── Exercise inputs
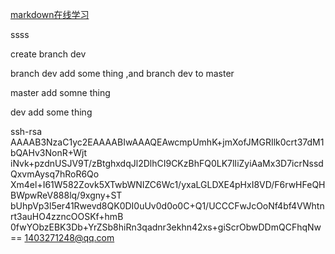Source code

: [markdown在线学习](http://www.mdeditor.com/)

ssss

create branch dev

branch dev add some thing ,and branch dev to master

master add somne thing

dev add some thing



ssh-rsa AAAAB3NzaC1yc2EAAAABIwAAAQEAwcmpUmhK+jmXofJMGRIlk0crt37dM1bQAHv3NonR+Wjt
iNvk+pzdnUSJV9T/zBtghxdqJl2DlhCI9CKzBhFQ0LK7lIiZyiAaMx3D7icrNssdQxvmAysq7hRoR6Qo
Xm4el+I61W582Zovk5XTwbWNIZC6Wc1/yxaLGLDXE4pHxI8VD/F6rwHFeQHBWpwReV888lq/9xgny+ST
bUhpVp3l5er41Rwevd8QK0DI0uUv0d0o0C+Q1/UCCCFwJcOoNf4bf4VWhtnrt3auHO4zzncOOSKf+hmB
0fwYObzEBK3Db+YrZSb8hiRn3qadnr3ekhn42xs+giScrObwDDmQCFhqNw== 1403271248@qq.com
────
Task to complete
Every entry above should be written out again verbatim, with no pictures included.

Exercise output
Source code

: [markdown在线学习](http://www.mdeditor.com/)

ssss

create branch dev

branch dev add some thing ,and branch dev to master

master add somne thing

dev add some thing



ssh-rsa AAAAB3NzaC1yc2EAAAABIwAAAQEAwcmpUmhK+jmXofJMGRIlk0crt37dM1bQAHv3NonR+Wjt
iNvk+pzdnUSJV9T/zBtghxdqJl2DlhCI9CKzBhFQ0LK7lIiZyiAaMx3D7icrNssdQxvmAysq7hRoR6Qo
Xm4el+I61W582Zovk5XTwbWNIZC6Wc1/yxaLGLDXE4pHxI8VD/F6rwHFeQHBWpwReV888lq/9xgny+ST
bUhpVp3l5er41Rwevd8QK0DI0uUv0d0o0C+Q1/UCCCFwJcOoNf4bf4VWhtnrt3auHO4zzncOOSKf+hmB
0fwYObzEBK3Db+YrZSb8hiRn3qadnr3ekhn42xs+giScrObwDDmQCFhqNw== 1403271248@qq.com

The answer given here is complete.